### [Problem description]
Search the entries for the word "binh". Copy every line where it turns up.

Plain-text document sources
########################################
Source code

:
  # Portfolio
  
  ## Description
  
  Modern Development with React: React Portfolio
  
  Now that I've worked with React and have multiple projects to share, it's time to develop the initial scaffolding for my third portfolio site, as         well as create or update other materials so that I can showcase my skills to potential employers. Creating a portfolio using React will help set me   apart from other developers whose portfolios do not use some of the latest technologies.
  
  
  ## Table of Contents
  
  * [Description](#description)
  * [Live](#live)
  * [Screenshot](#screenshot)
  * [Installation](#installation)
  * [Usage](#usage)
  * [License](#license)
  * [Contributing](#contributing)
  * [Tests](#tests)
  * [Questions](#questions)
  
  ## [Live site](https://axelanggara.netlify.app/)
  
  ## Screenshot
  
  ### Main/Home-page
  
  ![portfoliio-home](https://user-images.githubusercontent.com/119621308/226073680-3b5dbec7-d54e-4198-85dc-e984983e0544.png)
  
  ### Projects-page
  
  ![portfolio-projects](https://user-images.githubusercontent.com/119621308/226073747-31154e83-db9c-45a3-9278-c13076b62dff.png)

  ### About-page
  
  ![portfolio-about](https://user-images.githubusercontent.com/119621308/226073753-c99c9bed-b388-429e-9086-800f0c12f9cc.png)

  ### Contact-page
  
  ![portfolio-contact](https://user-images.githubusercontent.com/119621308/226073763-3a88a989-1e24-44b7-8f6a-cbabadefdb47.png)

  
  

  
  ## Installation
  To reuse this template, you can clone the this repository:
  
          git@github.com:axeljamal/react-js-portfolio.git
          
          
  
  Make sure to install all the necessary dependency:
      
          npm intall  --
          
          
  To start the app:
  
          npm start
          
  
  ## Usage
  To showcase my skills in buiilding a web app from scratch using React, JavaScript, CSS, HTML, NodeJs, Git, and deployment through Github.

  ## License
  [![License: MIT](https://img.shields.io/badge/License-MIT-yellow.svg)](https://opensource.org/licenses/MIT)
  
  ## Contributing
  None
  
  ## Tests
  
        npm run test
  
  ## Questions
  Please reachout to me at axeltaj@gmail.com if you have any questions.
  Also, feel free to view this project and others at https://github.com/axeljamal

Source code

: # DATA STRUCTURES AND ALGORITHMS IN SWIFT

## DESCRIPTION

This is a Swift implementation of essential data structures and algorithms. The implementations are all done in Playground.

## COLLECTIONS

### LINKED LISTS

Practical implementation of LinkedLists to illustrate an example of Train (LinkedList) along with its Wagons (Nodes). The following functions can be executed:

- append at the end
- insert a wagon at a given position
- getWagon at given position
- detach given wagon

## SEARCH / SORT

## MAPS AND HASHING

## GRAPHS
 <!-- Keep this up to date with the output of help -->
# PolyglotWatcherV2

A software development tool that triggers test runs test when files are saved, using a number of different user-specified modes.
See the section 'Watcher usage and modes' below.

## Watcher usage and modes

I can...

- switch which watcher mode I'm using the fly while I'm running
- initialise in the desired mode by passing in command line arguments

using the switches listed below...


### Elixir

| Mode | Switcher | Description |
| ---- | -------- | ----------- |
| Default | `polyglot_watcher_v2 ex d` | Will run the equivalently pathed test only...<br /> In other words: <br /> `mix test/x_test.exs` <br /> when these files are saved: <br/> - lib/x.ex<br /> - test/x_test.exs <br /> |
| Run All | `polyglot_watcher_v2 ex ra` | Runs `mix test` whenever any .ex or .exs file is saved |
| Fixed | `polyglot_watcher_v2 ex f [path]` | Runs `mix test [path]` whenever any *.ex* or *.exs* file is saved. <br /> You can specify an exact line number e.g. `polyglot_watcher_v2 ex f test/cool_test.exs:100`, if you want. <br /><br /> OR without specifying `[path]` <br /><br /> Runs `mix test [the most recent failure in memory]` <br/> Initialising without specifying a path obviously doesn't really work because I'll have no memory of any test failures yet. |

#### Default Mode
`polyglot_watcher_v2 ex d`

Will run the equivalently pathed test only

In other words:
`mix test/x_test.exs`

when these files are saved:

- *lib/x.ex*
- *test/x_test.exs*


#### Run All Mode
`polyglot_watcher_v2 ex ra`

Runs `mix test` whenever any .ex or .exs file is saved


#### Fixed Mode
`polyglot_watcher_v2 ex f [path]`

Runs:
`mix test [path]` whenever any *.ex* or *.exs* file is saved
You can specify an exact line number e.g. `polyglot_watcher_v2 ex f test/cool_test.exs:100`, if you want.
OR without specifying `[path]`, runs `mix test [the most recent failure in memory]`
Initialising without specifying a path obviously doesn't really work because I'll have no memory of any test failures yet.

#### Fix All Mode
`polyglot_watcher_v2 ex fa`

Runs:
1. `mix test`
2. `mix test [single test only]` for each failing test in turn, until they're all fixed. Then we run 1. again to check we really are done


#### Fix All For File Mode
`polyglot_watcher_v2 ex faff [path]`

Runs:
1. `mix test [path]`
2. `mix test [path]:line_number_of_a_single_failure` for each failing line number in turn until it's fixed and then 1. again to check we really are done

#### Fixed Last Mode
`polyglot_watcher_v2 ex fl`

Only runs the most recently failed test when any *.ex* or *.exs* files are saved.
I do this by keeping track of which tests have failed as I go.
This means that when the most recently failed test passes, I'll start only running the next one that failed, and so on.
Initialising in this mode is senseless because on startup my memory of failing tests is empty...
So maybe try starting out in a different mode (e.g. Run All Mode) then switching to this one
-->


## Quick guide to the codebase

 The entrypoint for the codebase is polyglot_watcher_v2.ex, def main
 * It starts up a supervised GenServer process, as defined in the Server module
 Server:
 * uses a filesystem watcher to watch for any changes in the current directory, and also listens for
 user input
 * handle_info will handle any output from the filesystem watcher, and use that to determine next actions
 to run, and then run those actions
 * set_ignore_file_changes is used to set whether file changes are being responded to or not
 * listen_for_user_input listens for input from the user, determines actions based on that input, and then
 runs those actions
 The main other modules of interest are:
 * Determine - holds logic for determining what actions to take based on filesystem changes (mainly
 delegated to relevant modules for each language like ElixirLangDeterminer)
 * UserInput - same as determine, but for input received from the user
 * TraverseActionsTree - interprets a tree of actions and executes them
########################################
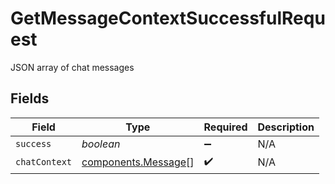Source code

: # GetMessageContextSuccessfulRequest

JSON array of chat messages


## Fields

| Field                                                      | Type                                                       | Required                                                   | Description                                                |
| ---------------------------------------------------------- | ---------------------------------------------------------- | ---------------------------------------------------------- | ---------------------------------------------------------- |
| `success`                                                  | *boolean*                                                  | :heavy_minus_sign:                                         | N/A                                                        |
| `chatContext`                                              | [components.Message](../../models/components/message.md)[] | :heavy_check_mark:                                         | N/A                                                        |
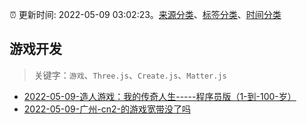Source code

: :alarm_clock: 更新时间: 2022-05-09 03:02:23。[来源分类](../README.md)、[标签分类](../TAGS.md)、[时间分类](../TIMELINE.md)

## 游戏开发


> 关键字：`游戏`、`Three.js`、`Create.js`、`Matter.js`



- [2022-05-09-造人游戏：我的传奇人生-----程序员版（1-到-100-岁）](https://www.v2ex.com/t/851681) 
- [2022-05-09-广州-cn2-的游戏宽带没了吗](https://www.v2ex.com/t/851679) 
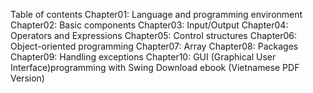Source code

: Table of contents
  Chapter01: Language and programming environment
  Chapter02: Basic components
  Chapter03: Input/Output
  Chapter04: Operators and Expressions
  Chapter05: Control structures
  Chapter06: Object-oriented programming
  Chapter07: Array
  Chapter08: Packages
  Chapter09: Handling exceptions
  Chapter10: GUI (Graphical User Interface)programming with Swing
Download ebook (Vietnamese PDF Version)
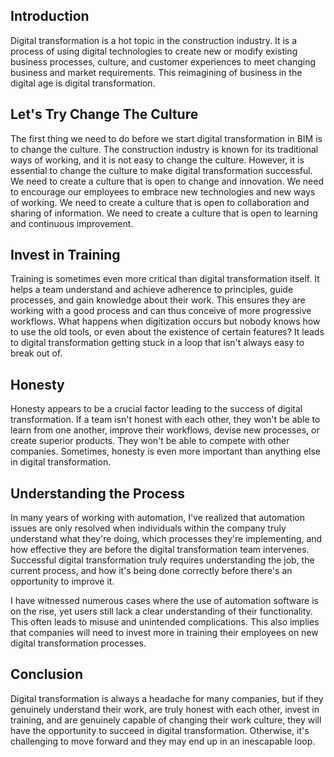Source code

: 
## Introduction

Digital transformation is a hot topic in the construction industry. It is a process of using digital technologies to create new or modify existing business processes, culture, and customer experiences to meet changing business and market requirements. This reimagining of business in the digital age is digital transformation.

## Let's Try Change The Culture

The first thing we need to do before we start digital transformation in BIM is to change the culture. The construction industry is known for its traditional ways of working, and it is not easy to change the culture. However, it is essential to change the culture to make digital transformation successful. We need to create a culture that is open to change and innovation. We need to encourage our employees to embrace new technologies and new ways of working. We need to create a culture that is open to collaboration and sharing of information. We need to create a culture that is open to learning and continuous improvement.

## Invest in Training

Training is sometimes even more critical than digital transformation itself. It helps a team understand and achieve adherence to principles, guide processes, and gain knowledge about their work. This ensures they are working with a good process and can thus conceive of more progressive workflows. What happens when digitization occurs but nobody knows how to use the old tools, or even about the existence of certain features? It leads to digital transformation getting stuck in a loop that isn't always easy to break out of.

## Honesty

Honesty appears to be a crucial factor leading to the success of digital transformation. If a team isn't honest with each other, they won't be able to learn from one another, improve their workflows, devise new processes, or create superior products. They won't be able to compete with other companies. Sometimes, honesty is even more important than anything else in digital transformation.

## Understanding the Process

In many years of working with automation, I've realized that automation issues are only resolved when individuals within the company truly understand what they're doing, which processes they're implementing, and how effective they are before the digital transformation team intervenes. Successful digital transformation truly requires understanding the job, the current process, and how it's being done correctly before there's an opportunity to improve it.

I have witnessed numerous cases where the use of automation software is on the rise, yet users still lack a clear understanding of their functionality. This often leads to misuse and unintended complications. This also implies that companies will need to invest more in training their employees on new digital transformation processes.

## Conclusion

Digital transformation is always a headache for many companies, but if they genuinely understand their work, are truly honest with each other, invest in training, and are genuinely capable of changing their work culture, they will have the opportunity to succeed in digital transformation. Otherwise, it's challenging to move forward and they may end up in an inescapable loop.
########################################
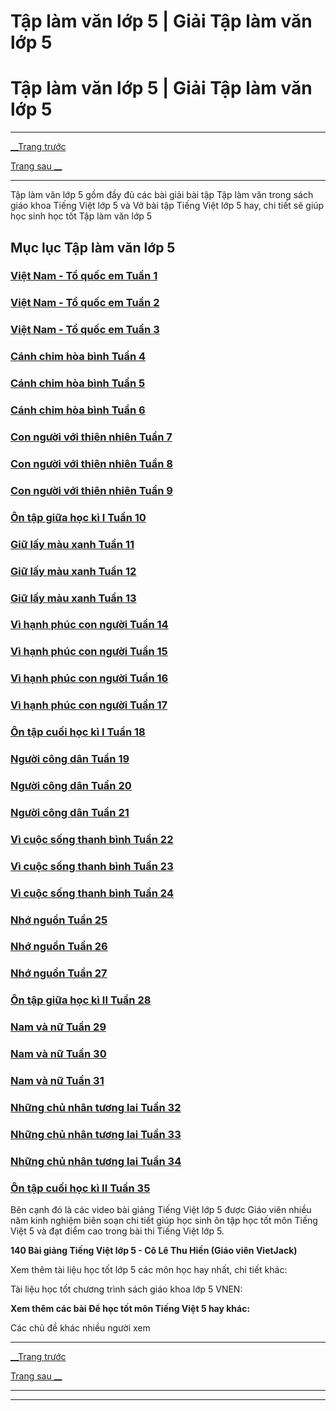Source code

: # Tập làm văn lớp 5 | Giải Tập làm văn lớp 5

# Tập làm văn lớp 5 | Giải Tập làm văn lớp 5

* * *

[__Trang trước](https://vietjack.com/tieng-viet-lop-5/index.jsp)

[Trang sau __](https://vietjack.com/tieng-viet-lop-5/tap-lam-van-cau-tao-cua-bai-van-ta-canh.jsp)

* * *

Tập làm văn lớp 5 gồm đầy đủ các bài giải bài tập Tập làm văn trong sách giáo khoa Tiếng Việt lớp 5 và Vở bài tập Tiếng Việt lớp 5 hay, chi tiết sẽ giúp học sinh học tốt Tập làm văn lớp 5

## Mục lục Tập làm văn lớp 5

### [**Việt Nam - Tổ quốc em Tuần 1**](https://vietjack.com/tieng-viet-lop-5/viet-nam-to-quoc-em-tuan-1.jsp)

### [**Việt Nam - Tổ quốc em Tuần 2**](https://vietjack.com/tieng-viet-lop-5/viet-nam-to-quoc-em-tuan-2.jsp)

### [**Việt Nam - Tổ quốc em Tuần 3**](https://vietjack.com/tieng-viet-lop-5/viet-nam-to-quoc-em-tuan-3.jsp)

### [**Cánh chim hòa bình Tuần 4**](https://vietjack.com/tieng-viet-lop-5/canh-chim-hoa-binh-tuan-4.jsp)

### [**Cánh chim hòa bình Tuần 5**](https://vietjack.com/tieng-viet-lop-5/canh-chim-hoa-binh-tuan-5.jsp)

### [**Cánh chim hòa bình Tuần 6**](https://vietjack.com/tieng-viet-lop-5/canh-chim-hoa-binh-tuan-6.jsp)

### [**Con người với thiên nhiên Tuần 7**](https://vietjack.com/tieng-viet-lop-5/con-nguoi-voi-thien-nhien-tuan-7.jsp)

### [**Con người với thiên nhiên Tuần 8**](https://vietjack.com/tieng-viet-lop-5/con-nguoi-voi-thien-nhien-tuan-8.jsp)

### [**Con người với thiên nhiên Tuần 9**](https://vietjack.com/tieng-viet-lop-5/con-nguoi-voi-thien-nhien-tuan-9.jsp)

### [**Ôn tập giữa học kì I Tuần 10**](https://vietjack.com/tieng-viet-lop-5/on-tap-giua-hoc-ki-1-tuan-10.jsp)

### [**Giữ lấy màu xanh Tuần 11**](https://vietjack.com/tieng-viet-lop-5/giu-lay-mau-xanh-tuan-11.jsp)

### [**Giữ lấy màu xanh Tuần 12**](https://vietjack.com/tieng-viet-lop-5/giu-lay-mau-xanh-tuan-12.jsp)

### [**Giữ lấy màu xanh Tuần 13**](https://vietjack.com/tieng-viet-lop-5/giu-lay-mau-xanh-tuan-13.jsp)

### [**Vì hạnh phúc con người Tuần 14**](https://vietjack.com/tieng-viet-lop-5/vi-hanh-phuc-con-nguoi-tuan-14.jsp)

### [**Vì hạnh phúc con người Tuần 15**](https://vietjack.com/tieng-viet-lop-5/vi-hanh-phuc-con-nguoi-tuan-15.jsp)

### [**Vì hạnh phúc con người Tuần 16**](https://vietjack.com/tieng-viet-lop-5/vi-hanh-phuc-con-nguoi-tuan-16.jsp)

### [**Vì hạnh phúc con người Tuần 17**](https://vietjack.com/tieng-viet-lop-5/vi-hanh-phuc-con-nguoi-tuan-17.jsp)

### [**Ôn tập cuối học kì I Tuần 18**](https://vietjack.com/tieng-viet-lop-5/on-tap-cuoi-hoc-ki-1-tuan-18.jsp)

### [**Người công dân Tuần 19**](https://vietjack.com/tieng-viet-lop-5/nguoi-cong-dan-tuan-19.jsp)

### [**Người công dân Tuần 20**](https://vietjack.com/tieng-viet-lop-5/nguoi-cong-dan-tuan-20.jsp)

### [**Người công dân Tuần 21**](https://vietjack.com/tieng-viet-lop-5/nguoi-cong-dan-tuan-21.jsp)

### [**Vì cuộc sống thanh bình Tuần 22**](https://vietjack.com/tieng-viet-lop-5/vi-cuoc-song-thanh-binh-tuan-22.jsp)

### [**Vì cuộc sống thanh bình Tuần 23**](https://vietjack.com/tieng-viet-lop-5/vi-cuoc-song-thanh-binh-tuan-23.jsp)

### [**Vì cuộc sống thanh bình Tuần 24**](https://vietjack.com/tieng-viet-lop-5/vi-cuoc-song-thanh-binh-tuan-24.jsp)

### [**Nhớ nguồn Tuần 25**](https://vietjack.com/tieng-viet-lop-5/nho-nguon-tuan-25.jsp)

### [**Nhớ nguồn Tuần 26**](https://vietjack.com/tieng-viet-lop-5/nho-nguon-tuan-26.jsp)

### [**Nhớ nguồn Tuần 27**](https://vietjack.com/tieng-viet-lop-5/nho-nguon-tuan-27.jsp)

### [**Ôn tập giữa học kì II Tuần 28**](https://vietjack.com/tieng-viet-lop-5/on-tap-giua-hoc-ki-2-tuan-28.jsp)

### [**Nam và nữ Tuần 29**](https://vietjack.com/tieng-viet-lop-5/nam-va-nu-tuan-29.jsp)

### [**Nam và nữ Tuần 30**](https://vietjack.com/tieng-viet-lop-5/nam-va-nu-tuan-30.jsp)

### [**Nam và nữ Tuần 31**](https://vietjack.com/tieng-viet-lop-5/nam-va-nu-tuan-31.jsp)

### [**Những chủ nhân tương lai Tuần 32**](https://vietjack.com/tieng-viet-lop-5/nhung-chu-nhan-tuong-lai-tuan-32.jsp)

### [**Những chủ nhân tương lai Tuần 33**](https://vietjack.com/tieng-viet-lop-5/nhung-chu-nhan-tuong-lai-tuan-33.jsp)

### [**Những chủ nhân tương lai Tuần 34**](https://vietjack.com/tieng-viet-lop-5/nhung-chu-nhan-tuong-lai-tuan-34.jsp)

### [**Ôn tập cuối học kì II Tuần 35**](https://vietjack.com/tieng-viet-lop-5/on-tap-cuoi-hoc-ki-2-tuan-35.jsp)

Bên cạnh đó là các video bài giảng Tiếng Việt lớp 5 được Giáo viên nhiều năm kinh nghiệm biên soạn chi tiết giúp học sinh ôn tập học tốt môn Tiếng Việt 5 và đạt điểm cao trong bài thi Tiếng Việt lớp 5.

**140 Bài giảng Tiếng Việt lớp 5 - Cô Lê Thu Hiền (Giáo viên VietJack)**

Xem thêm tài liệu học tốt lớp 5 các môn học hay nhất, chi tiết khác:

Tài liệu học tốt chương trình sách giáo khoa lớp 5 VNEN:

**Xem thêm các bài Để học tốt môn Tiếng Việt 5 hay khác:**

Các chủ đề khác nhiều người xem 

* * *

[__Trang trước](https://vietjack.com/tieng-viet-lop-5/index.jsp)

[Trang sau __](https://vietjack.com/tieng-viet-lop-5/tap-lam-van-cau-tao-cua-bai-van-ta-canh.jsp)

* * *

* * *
########################################
### [Exercise response]
### [**Cánh chim hòa bình Tuần 4**](https://vietjack.com/tieng-viet-lop-5/canh-chim-hoa-binh-tuan-4.jsp)
### [**Cánh chim hòa bình Tuần 5**](https://vietjack.com/tieng-viet-lop-5/canh-chim-hoa-binh-tuan-5.jsp)
### [**Cánh chim hòa bình Tuần 6**](https://vietjack.com/tieng-viet-lop-5/canh-chim-hoa-binh-tuan-6.jsp)
### [**Vì cuộc sống thanh bình Tuần 22**](https://vietjack.com/tieng-viet-lop-5/vi-cuoc-song-thanh-binh-tuan-22.jsp)
### [**Vì cuộc sống thanh bình Tuần 23**](https://vietjack.com/tieng-viet-lop-5/vi-cuoc-song-thanh-binh-tuan-23.jsp)
### [**Vì cuộc sống thanh bình Tuần 24**](https://vietjack.com/tieng-viet-lop-5/vi-cuoc-song-thanh-binh-tuan-24.jsp)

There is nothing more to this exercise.